US markets were mixed yesterday with the S&P 500 barely changed and the Dow Jones down 52 points at 27,095.
This morning in Asia, Japan’s Nikkei 225 was trading 58 points higher at 22,102 but in Hong Kong, further civil unrest hit sentiment and the Hang Seng index was down 25 points at 26,444.
“Anti-China protests in Hong Kong took a toll on the city’s businesses, and the HK case was brought to the attention of the US lawmakers, which now discuss a yearly review of the situation in Hong Kong when it comes to the ‘special status’ of the city. Meanwhile, geopolitical tensions between the US and Iran escalate, as Iran threatens of an ‘all-out war’ if Saudi or the US strike on the country as a response to the Aramco drone attacks,” commented Ipek Ozkardeskaya at London Capital Group.
On the corporate news scene, it is looking as if it will be a quiet day for trading updates, with a report from banking and wealth management business Investec plc (LON:INVP) likely to be the highlight.
Investors will be keen to see how the company’s simplification programme is proceeding.
Significant announcements expected today
Royal Bank of Scotland and its other banks are demanding an extra £200 million of funding from Thomas Cook, increasing the risk of the travel company going bust.
Large investment banks have so far relocated out of Britain fewer than 1,000 jobs despite Brexit exodus fears.
A no-deal Brexit would push the UK into recession next year and drag down the rest of the European Union, the Organisation for Economic Co-operation and Development has warned.
Diageo said it expected organic net sales growth for the year “toward the mid-point” of the target range of 4% to 6%, with operating profit growing by about 6%.
IG Group reported revenue of £129.1 million in the three months to the end of August, recovering from a clampdown on betting on financial markets, as volatile stock markets boosted trading.
Microsoft has nominated Emma Walmsley, the chief executive of Glaxosmithkline, to its board of directors.
Royal Mail has been found guilty of price-fixing in the parcels market.
The Daily Telegraph
The European Commission President Jean-Claude Juncker has said the EU can agree a new Brexit deal by 31 October as it emerged Boris Johnson wants a “take it or leave it” offer from Brussels.

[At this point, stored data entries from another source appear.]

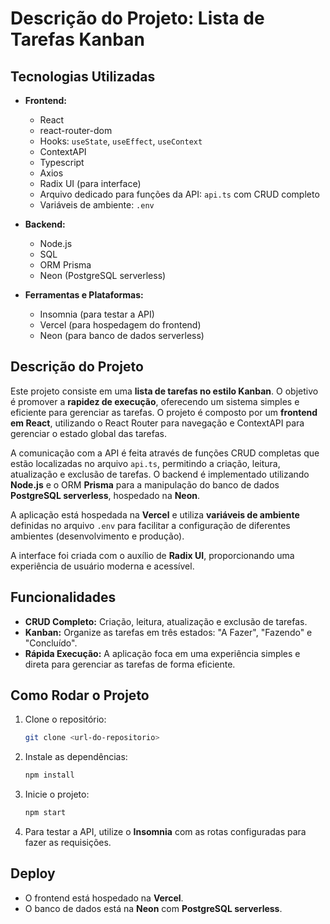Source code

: 
# Descrição do Projeto: Lista de Tarefas Kanban

## Tecnologias Utilizadas

- **Frontend:**
  - React
  - react-router-dom
  - Hooks: `useState`, `useEffect`, `useContext`
  - ContextAPI
  - Typescript
  - Axios
  - Radix UI (para interface)
  - Arquivo dedicado para funções da API: `api.ts` com CRUD completo
  - Variáveis de ambiente: `.env`

- **Backend:**
  - Node.js
  - SQL
  - ORM Prisma
  - Neon (PostgreSQL serverless)

- **Ferramentas e Plataformas:**
  - Insomnia (para testar a API)
  - Vercel (para hospedagem do frontend)
  - Neon (para banco de dados serverless)

## Descrição do Projeto

Este projeto consiste em uma **lista de tarefas no estilo Kanban**. O objetivo é promover a **rapidez de execução**, oferecendo um sistema simples e eficiente para gerenciar as tarefas. O projeto é composto por um **frontend em React**, utilizando o React Router para navegação e ContextAPI para gerenciar o estado global das tarefas.

A comunicação com a API é feita através de funções CRUD completas que estão localizadas no arquivo `api.ts`, permitindo a criação, leitura, atualização e exclusão de tarefas. O backend é implementado utilizando **Node.js** e o ORM **Prisma** para a manipulação do banco de dados **PostgreSQL serverless**, hospedado na **Neon**.

A aplicação está hospedada na **Vercel** e utiliza **variáveis de ambiente** definidas no arquivo `.env` para facilitar a configuração de diferentes ambientes (desenvolvimento e produção).

A interface foi criada com o auxílio de **Radix UI**, proporcionando uma experiência de usuário moderna e acessível.

## Funcionalidades

- **CRUD Completo:** Criação, leitura, atualização e exclusão de tarefas.
- **Kanban:** Organize as tarefas em três estados: "A Fazer", "Fazendo" e "Concluído".
- **Rápida Execução:** A aplicação foca em uma experiência simples e direta para gerenciar as tarefas de forma eficiente.

## Como Rodar o Projeto

1. Clone o repositório:
   ```bash
   git clone <url-do-repositorio>
   ```

2. Instale as dependências:
   ```bash
   npm install
   ```

3. Inicie o projeto:
   ```bash
   npm start
   ```

4. Para testar a API, utilize o **Insomnia** com as rotas configuradas para fazer as requisições.

## Deploy

- O frontend está hospedado na **Vercel**.
- O banco de dados está na **Neon** com **PostgreSQL serverless**.
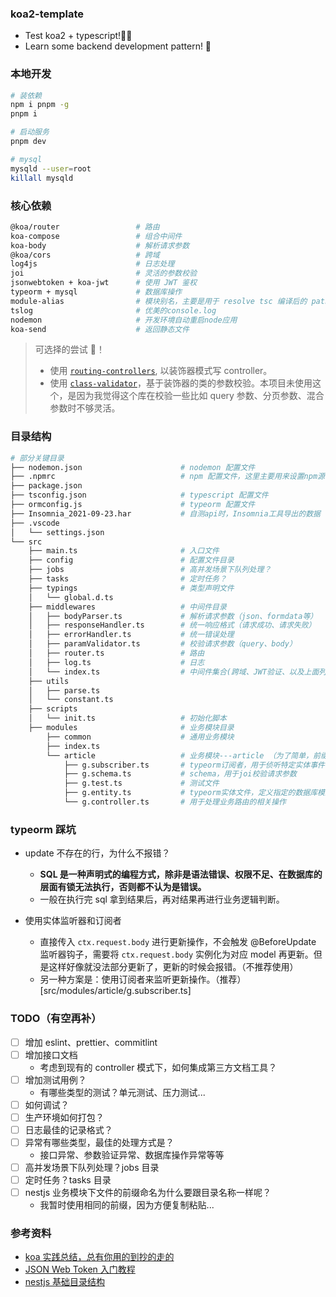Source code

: ### koa2-template

- Test koa2 + typescript!👨‍💻
- Learn some backend development pattern! 🤔

### 本地开发

```bash
# 装依赖
npm i pnpm -g
pnpm i

# 启动服务
pnpm dev

# mysql
mysqld --user=root
killall mysqld
```

### 核心依赖

```bash
@koa/router                 # 路由
koa-compose                 # 组合中间件
koa-body                    # 解析请求参数
@koa/cors                   # 跨域
log4js                      # 日志处理
joi                         # 灵活的参数校验
jsonwebtoken + koa-jwt      # 使用 JWT 鉴权
typeorm + mysql             # 数据库操作
module-alias                # 模块别名，主要是用于 resolve tsc 编译后的 paths
tslog                       # 优美的console.log
nodemon                     # 开发环境自动重启node应用
koa-send                    # 返回静态文件
```

> 可选择的尝试 🤪！
>
> - 使用 [`routing-controllers`](https://github.com/typestack/routing-controllers), 以装饰器模式写 controller。
> - 使用 [`class-validator`](https://github.com/typestack/class-validator)，基于装饰器的类的参数校验。本项目未使用这个，是因为我觉得这个库在校验一些比如 query 参数、分页参数、混合参数时不够灵活。

### 目录结构

```bash
# 部分关键目录
├── nodemon.json                      # nodemon 配置文件
├── .npmrc                            # npm 配置文件，这里主要用来设置npm源
├── package.json
├── tsconfig.json                     # typescript 配置文件
├── ormconfig.js                      # typeorm 配置文件
├── Insomnia_2021-09-23.har           # 自测api时，Insomnia工具导出的数据
├── .vscode
│   └── settings.json
└── src
    ├── main.ts                       # 入口文件
    ├── config                        # 配置文件目录
    ├── jobs                          # 高并发场景下队列处理？
    ├── tasks                         # 定时任务？
    ├── typings                       # 类型声明文件
    │   └── global.d.ts
    ├── middlewares                   # 中间件目录
    │   ├── bodyParser.ts             # 解析请求参数（json、formdata等）
    │   ├── responseHandler.ts        # 统一响应格式（请求成功、请求失败）
    │   ├── errorHandler.ts           # 统一错误处理
    │   ├── paramValidator.ts         # 校验请求参数（query、body）
    │   ├── router.ts                 # 路由
    │   ├── log.ts                    # 日志
    │   └── index.ts                  # 中间件集合(跨域、JWT验证、以及上面列出的)
    ├── utils
    │   ├── parse.ts
    │   └── constant.ts
    ├── scripts
    │   └── init.ts                   # 初始化脚本
    ├── modules                       # 业务模块目录
        ├── common                    # 通用业务模块
        ├── index.ts
        └── article                   # 业务模块---article （为了简单，前缀统一使用了`g.`）
            ├── g.subscriber.ts       # typeorm订阅者，用于侦听特定实体事件
            ├── g.schema.ts           # schema，用于joi校验请求参数
            ├── g.test.ts             # 测试文件
            ├── g.entity.ts           # typeorm实体文件，定义指定的数据库模型
            └── g.controller.ts       # 用于处理业务路由的相关操作
```

### typeorm 踩坑

- update 不存在的行，为什么不报错？

  - **SQL 是一种声明式的编程方式，除非是语法错误、权限不足、在数据库的层面有锁无法执行，否则都不认为是错误。**
  - 一般在执行完 sql 拿到结果后，再对结果再进行业务逻辑判断。

- 使用实体监听器和订阅者

  - 直接传入 `ctx.request.body` 进行更新操作，不会触发 @BeforeUpdate 监听器钩子，需要将 `ctx.request.body` 实例化为对应 model 再更新。但是这样好像就没法部分更新了，更新的时候会报错。（不推荐使用）
  - 另一种方案是：使用订阅者来监听更新操作。（推荐）[src/modules/article/g.subscriber.ts]

### TODO（有空再补）

- [ ] 增加 eslint、prettier、commitlint
- [ ] 增加接口文档
  - 考虑到现有的 controller 模式下，如何集成第三方文档工具？
- [ ] 增加测试用例？
  - 有哪些类型的测试？单元测试、压力测试...
- [ ] 如何调试？
- [ ] 生产环境如何打包？
- [ ] 日志最佳的记录格式？
- [ ] 异常有哪些类型，最佳的处理方式是？
  - 接口异常、参数验证异常、数据库操作异常等等
- [ ] 高并发场景下队列处理？jobs 目录
- [ ] 定时任务？tasks 目录
- [ ] nestjs 业务模块下文件的前缀命名为什么要跟目录名称一样呢？
  - 我暂时使用相同的前缀，因为方便复制粘贴...

### 参考资料

- [koa 实践总结，总有你用的到抄的走的](https://juejin.cn/post/6952665400890884127)
- [JSON Web Token 入门教程](https://www.ruanyifeng.com/blog/2018/07/json_web_token-tutorial.html)
- [nestjs 基础目录结构](https://juejin.cn/post/6844904192687996936)
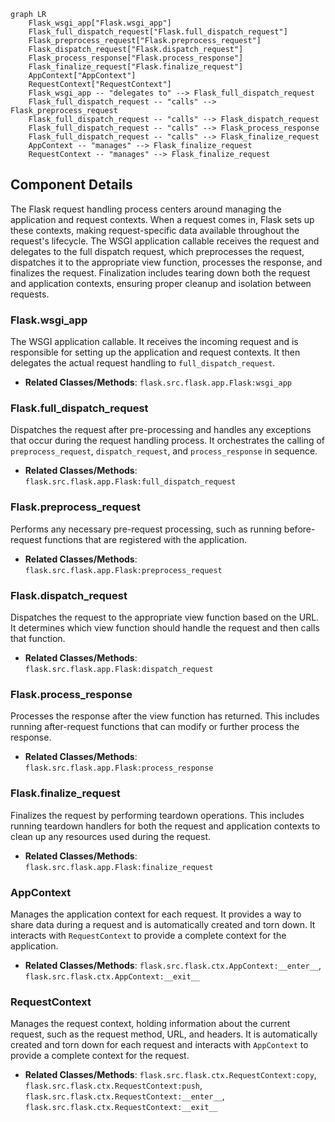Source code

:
 ```mermaid
graph LR
    Flask_wsgi_app["Flask.wsgi_app"]
    Flask_full_dispatch_request["Flask.full_dispatch_request"]
    Flask_preprocess_request["Flask.preprocess_request"]
    Flask_dispatch_request["Flask.dispatch_request"]
    Flask_process_response["Flask.process_response"]
    Flask_finalize_request["Flask.finalize_request"]
    AppContext["AppContext"]
    RequestContext["RequestContext"]
    Flask_wsgi_app -- "delegates to" --> Flask_full_dispatch_request
    Flask_full_dispatch_request -- "calls" --> Flask_preprocess_request
    Flask_full_dispatch_request -- "calls" --> Flask_dispatch_request
    Flask_full_dispatch_request -- "calls" --> Flask_process_response
    Flask_full_dispatch_request -- "calls" --> Flask_finalize_request
    AppContext -- "manages" --> Flask_finalize_request
    RequestContext -- "manages" --> Flask_finalize_request
```

## Component Details

The Flask request handling process centers around managing the application and request contexts. When a request comes in, Flask sets up these contexts, making request-specific data available throughout the request's lifecycle. The WSGI application callable receives the request and delegates to the full dispatch request, which preprocesses the request, dispatches it to the appropriate view function, processes the response, and finalizes the request. Finalization includes tearing down both the request and application contexts, ensuring proper cleanup and isolation between requests.

### Flask.wsgi_app
The WSGI application callable. It receives the incoming request and is responsible for setting up the application and request contexts. It then delegates the actual request handling to `full_dispatch_request`.
- **Related Classes/Methods**: `flask.src.flask.app.Flask:wsgi_app`

### Flask.full_dispatch_request
Dispatches the request after pre-processing and handles any exceptions that occur during the request handling process. It orchestrates the calling of `preprocess_request`, `dispatch_request`, and `process_response` in sequence.
- **Related Classes/Methods**: `flask.src.flask.app.Flask:full_dispatch_request`

### Flask.preprocess_request
Performs any necessary pre-request processing, such as running before-request functions that are registered with the application.
- **Related Classes/Methods**: `flask.src.flask.app.Flask:preprocess_request`

### Flask.dispatch_request
Dispatches the request to the appropriate view function based on the URL. It determines which view function should handle the request and then calls that function.
- **Related Classes/Methods**: `flask.src.flask.app.Flask:dispatch_request`

### Flask.process_response
Processes the response after the view function has returned. This includes running after-request functions that can modify or further process the response.
- **Related Classes/Methods**: `flask.src.flask.app.Flask:process_response`

### Flask.finalize_request
Finalizes the request by performing teardown operations. This includes running teardown handlers for both the request and application contexts to clean up any resources used during the request.
- **Related Classes/Methods**: `flask.src.flask.app.Flask:finalize_request`

### AppContext
Manages the application context for each request. It provides a way to share data during a request and is automatically created and torn down. It interacts with `RequestContext` to provide a complete context for the application.
- **Related Classes/Methods**: `flask.src.flask.ctx.AppContext:__enter__`, `flask.src.flask.ctx.AppContext:__exit__`

### RequestContext
Manages the request context, holding information about the current request, such as the request method, URL, and headers. It is automatically created and torn down for each request and interacts with `AppContext` to provide a complete context for the request.
- **Related Classes/Methods**: `flask.src.flask.ctx.RequestContext:copy`, `flask.src.flask.ctx.RequestContext:push`, `flask.src.flask.ctx.RequestContext:__enter__`, `flask.src.flask.ctx.RequestContext:__exit__`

Eurozone banks have shunned the cheap new loans offered by the European Central Bank to boost growth.
Rising pay packets failed to spur shopping last month as online retail sales suffered a hangover from a bumper July in their biggest drop of the year.
Saga said it had held “constructive” conversations with activist investor Elliott as it battles a tough travel market.
Next registered disappointing sales of its new autumn clothing ranges due to the recent warm weather.
Debenhams is to press ahead with a rescue plan involving the closure of more than 20 stores after fighting off a Sports Direct-backed legal challenge.
Airbus has forecast that the number of commercial aircraft in operation will more than double in the next 20 years.